ASSIGNED TASK. Scan the data. Collect each line that contains the word "Path".

SOURCE DATA.
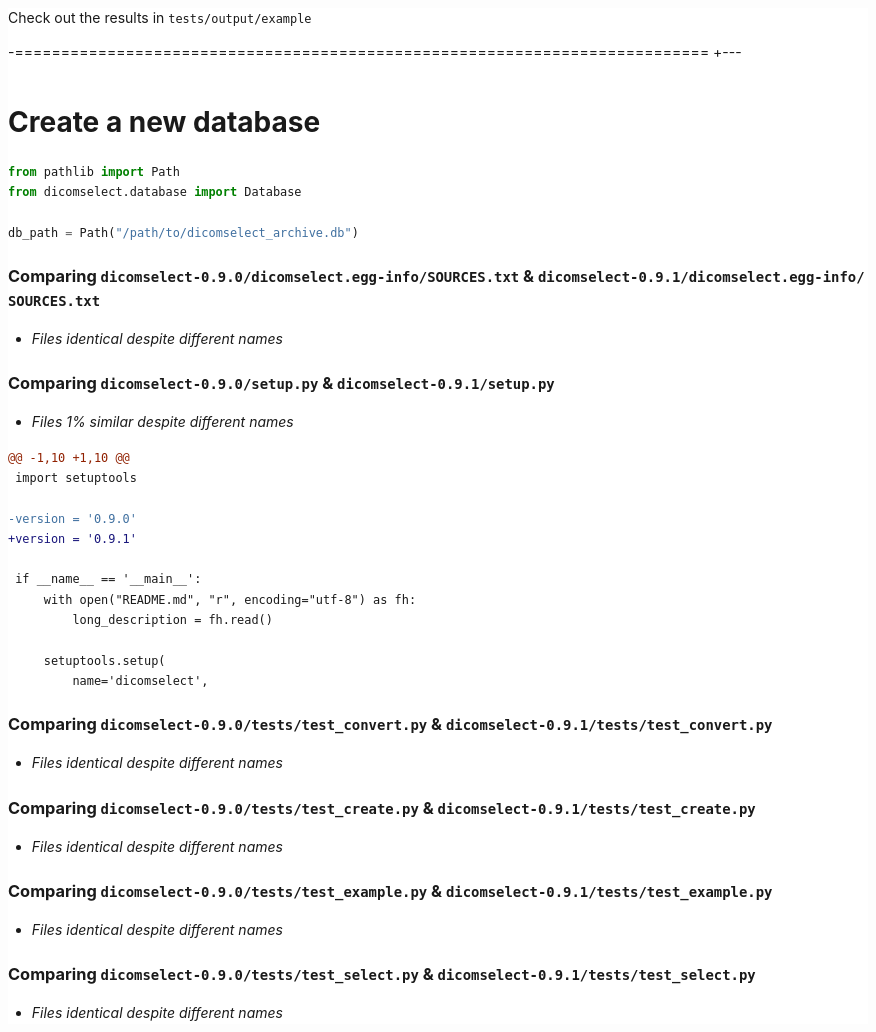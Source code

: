  Check out the results in `tests/output/example`
 
 
-===========================================================================
+---
 
 # Create a new database
 ```python
 from pathlib import Path
 from dicomselect.database import Database
 
 db_path = Path("/path/to/dicomselect_archive.db")
```

### Comparing `dicomselect-0.9.0/dicomselect.egg-info/SOURCES.txt` & `dicomselect-0.9.1/dicomselect.egg-info/SOURCES.txt`

 * *Files identical despite different names*

### Comparing `dicomselect-0.9.0/setup.py` & `dicomselect-0.9.1/setup.py`

 * *Files 1% similar despite different names*

```diff
@@ -1,10 +1,10 @@
 import setuptools
 
-version = '0.9.0'
+version = '0.9.1'
 
 if __name__ == '__main__':
     with open("README.md", "r", encoding="utf-8") as fh:
         long_description = fh.read()
 
     setuptools.setup(
         name='dicomselect',
```

### Comparing `dicomselect-0.9.0/tests/test_convert.py` & `dicomselect-0.9.1/tests/test_convert.py`

 * *Files identical despite different names*

### Comparing `dicomselect-0.9.0/tests/test_create.py` & `dicomselect-0.9.1/tests/test_create.py`

 * *Files identical despite different names*

### Comparing `dicomselect-0.9.0/tests/test_example.py` & `dicomselect-0.9.1/tests/test_example.py`

 * *Files identical despite different names*

### Comparing `dicomselect-0.9.0/tests/test_select.py` & `dicomselect-0.9.1/tests/test_select.py`

 * *Files identical despite different names*

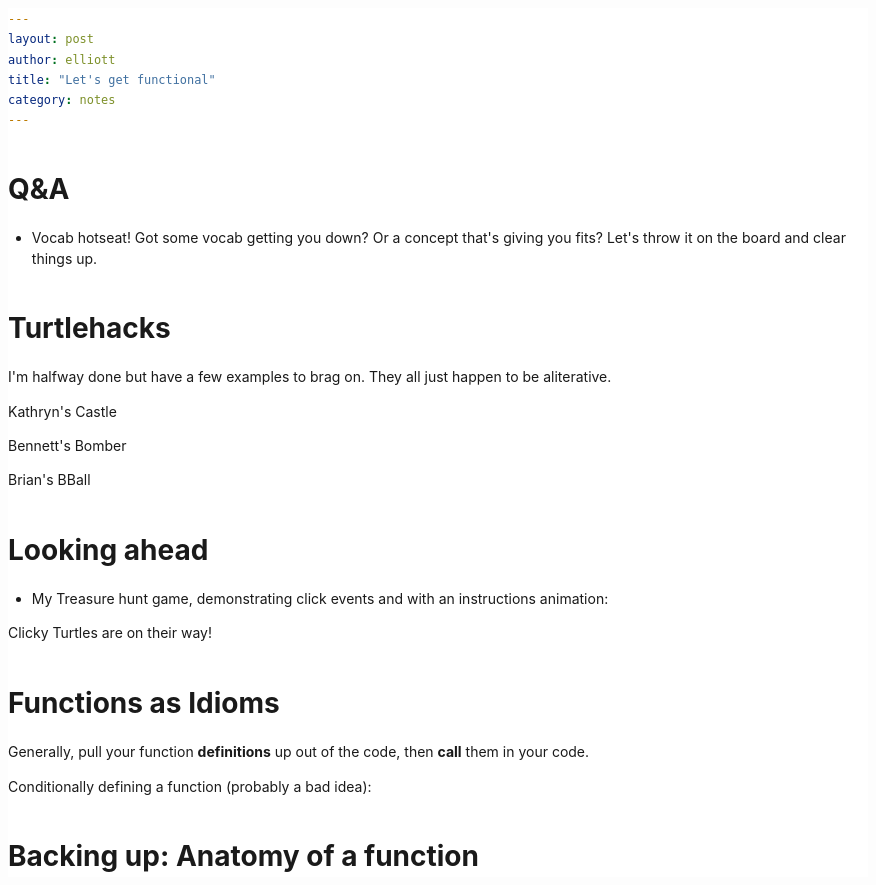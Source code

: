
 ```yaml
---
layout: post
author: elliott
title: "Let's get functional"
category: notes
---
```


# Q&A

* Vocab hotseat!  Got some vocab getting you down? Or a concept that's giving you fits? Let's throw it on the board and clear things up.


# Turtlehacks

I'm halfway done but have a few examples to brag on.  They all just happen to be aliterative.

Kathryn's Castle

<iframe src="https://trinket.io/embed/python/50aec82a6c" width="100%" height="356" frameborder="0" marginwidth="0" marginheight="0" allowfullscreen></iframe>

Bennett's Bomber

<iframe src="https://trinket.io/embed/python/25ffca8e3f" width="100%" height="356" frameborder="0" marginwidth="0" marginheight="0" allowfullscreen></iframe>

Brian's BBall

<iframe src="https://trinket.io/embed/python/e9176b0be5" width="100%" height="356" frameborder="0" marginwidth="0" marginheight="0" allowfullscreen></iframe>

# Looking ahead

* My Treasure hunt game, demonstrating click events and with an instructions animation:
<iframe src="https://trinket.io/embed/python/5c8c1ce975" width="100%" height="600" frameborder="0" marginwidth="0" marginheight="0" allowfullscreen></iframe>

Clicky Turtles are on their way!

# Functions as Idioms

Generally, pull your function **definitions** up out of the code, then **call** them
in your code.

Conditionally defining a function (probably a bad idea):
<iframe src="https://trinket.io/embed/python/1024e17c6f" width="100%" height="600" frameborder="0" marginwidth="0" marginheight="0" allowfullscreen></iframe>



# Backing up: Anatomy of a function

WORKED SOLUTION.
 from pathlib import Path
 db_path = Path("/path/to/dicomselect_archive.db")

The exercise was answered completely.